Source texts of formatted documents
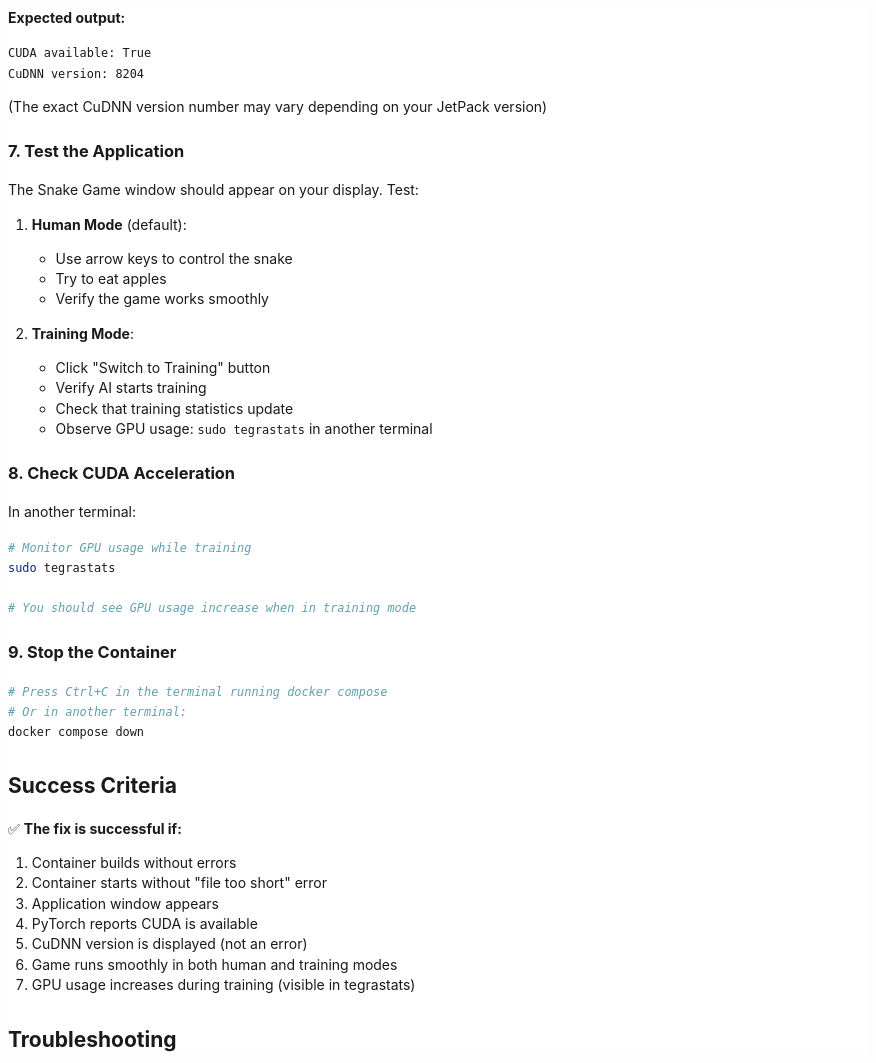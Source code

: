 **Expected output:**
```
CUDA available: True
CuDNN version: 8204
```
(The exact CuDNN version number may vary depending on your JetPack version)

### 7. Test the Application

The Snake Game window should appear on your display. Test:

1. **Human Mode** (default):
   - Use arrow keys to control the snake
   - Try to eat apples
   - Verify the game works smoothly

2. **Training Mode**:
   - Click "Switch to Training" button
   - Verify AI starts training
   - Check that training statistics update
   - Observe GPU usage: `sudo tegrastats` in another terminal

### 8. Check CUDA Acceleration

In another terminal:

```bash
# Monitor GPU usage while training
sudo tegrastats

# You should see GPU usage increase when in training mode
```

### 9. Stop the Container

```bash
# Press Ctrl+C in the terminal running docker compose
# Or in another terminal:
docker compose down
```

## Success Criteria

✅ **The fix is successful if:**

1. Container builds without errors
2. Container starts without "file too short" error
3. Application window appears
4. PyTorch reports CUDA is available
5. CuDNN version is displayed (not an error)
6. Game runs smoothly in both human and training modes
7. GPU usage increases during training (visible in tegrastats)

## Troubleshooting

▸ **AIM OF THE EXERCISE**: Copy out all lines above holding "CUDA".

▸ **REPLY TO THE EXERCISE**:
CUDA available: True
### 8. Check CUDA Acceleration
4. PyTorch reports CUDA is available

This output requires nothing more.